Well, I sure didn’t expect to set off satanic panic! 

Thorn and Moon logo

In the lead-up to my talk on witchcraft (The History and Reality of Witchcraft in America) for the St. Mary’s County Historical Society in Leonardtown Maryland last weekend—which detailed the area’s dark history of witch hunts and executions in the colonial period—I caught wind of some disturbing happenings.

In the week before the event, a gaggle of concerned local Christians—close to a dozen, I am told—invaded a local bookstore. They looked around, found some tarot decks (!) and crystals (!) for sale, and promptly started praying aloud and throwing salt and holy water around the premises. 

Having apparently exorcised any lingering demons, they quickly beat feet and departed, leaving the clerk shocked (and probably annoyed that she had to vacuum up the salt).

Apparently this year, some of the more superstitious Catholics and other good Christian folks got their underpants in a twist about the celebration of Moll Dyer Day, which I wrote about in the last newsletter (and you can check out in the video below).  

I also learned that local Catholic Churches were warning their parishioners to avoid participating in any events related to the accused witch Moll Dyer, for fear of the evils of witchcraft “harming the youth” of St. Mary’s County (ironically considered the birthplace of religious tolerance—keep that in mind). 

I had to wonder: Had I slipped through a time vortex back to the 1980s?

Then a local pagan I have corresponded with let me know the source of the furor:

They had googled me 😁 

I was also alerted to a blog post from Leonard Wathen, director of religious education at St. Aloysius in Leonardtown, about Moll Dyer, which you can read here. I hope you will take a minute or two to read it. 

While there are commendable points made about the horror of the historical witch hunts and the need for kindness, religious tolerance, and mercy by Wathen — who may be a descendant of Moll Dyer, he says — ultimately the message turns into the usual prejudiced maligning of witchcraft, magic, and divination.

In the post, Wathen provides a link to a story of an exorcism by Msgr. Stephen J. Rosetti, an exorcist from the Archdiocese of Washington who runs the nonprofit St. Michael Center for Spiritual Renewal.

This anecdote, Wathen suggests, should read by the faithful as a cautionary tale about the power of witchcraft to seduce the unwary. Take a moment and read it, too. 

Msgr Stephen J. Rosetti, the Power of Christ Compels Him

This account from the monsignor did not pass the sniff test. 

“Sarah’s” mother was a high-ranking satanic priestess who introduced her daughter to the practice of witchcraft when she was very young. Sarah said each week six witches gathered to curse priests and the bishops by name. They sat around an effigy of the priest and ritually cursed him. She added that there were many covens in her area and all were weekly cursing different priests.

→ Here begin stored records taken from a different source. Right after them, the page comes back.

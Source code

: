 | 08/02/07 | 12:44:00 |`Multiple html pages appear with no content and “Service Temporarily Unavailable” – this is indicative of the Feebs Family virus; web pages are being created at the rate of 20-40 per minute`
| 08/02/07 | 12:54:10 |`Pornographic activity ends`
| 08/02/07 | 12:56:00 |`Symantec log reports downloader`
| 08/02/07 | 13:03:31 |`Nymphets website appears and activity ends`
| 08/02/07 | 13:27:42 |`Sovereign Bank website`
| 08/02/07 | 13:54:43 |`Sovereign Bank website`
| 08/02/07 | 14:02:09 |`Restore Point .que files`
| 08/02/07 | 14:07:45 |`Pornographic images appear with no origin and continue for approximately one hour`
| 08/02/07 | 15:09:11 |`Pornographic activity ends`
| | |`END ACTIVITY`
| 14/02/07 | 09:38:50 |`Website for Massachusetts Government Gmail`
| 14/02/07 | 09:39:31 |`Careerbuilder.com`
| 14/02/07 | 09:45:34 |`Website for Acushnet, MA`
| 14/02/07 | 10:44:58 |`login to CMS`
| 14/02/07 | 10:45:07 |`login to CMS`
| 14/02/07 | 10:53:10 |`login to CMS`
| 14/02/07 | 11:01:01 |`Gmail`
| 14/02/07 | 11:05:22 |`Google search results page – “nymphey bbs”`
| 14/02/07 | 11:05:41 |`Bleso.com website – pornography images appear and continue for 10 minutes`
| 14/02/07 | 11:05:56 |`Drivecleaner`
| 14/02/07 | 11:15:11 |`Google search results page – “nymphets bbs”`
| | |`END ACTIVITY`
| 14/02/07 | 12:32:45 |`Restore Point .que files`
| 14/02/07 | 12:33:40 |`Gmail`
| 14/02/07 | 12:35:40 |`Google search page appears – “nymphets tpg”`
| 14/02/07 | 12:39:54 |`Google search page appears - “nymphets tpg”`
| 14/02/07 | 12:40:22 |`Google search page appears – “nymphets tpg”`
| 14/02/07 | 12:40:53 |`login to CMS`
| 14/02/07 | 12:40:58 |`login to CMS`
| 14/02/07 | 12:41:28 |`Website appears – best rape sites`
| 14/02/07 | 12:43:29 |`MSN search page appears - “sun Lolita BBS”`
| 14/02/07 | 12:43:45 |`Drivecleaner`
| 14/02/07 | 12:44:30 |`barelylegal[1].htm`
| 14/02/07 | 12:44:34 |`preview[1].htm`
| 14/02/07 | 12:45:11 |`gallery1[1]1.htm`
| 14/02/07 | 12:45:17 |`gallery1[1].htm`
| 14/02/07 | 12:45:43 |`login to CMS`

I’m sorry, that is 100% unadulterated bullshit. 

Modern witches, the vast majority of whom do not worship or even believe in Satan, are not spending their precious time (every week!) cursing effigies of priests and bishops. This is a perverse confabulation conjured by someone stuck in the era of Michelle Remembers. 

In fact, if one were cynical, one might believe this hysterical satanic panic reboot is designed to avert attention from the 456-page report recently completed by the Maryland Attorney General's Office that implicates 158 priests within the Archdiocese of Maryland accused of sexual abuse and torture of more than 600 victims—many of them children. 

The Archdiocese, of course, has fought tooth-and-nail to keep the report secret. 

As someone who was brought up Catholic (and even confirmed!), I am not anti-Catholic by any means. I love soaking up the ambience of historical churches and had my first introduction to magic and mysticism during the celebration of the Mass as a child, entranced by the candles, icons of the saints, the chants and prayers, and the intoxicating scent of frankincense and myrrh.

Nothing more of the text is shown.